Tuesday, July 25, 2017

Happiness and Grief

There is a fine line between happiness and grief. 

I've written in the past about the passing of my dad. About how hard it has been and how one day I wanted to get to the point where when I thought of him I would smile and not cry. 

I'm getting there. 

I know it sounds crazy but I believe in the little reminders that come to visit you. Such as a certain smell or a song that is played on the radio. One day last week I was driving home from work and an 18-wheeler pulled up next to me on the freeway. It had my dads name in big letter on the side and then again on the back. It stayed right next to me or just a bit ahead of me for most of the way. My dad's name is not a common name at all so I took that as one of those signs. It was as if he was saying hi and it made me smile.

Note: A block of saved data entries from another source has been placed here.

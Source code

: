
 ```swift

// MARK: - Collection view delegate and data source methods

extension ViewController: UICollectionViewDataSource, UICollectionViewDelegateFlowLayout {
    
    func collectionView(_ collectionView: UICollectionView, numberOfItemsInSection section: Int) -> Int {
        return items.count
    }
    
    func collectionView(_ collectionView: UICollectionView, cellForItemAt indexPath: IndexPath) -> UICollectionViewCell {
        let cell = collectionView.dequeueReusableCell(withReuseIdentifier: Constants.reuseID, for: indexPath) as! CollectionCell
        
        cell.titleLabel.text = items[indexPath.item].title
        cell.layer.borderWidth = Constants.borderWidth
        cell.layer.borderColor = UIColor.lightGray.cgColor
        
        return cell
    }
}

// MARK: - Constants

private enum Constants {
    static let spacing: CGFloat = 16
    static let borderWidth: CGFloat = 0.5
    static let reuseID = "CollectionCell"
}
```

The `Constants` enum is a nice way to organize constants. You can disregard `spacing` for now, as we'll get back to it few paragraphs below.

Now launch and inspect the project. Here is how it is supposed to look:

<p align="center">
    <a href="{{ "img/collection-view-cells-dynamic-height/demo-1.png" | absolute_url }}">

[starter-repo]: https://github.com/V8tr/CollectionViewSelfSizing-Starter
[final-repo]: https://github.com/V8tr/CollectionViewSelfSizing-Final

I didn't think about till I got home, but no tears came. Only that snugly feeling like being wrapped in a blanket full of happy memories.   


I've come to know that with grief you miss that person all the time. You tend to miss them even more when you realize you will not talk to them, hold them, or be in their presence again. With happiness you recall all of the memories you have and that makes you smile and reminds you of the love you had for that person.

In the words of Winnie the Pooh, "How lucky am I to have something that makes saying goodbye so hard."  I hope I continue to think of the happiness and smile.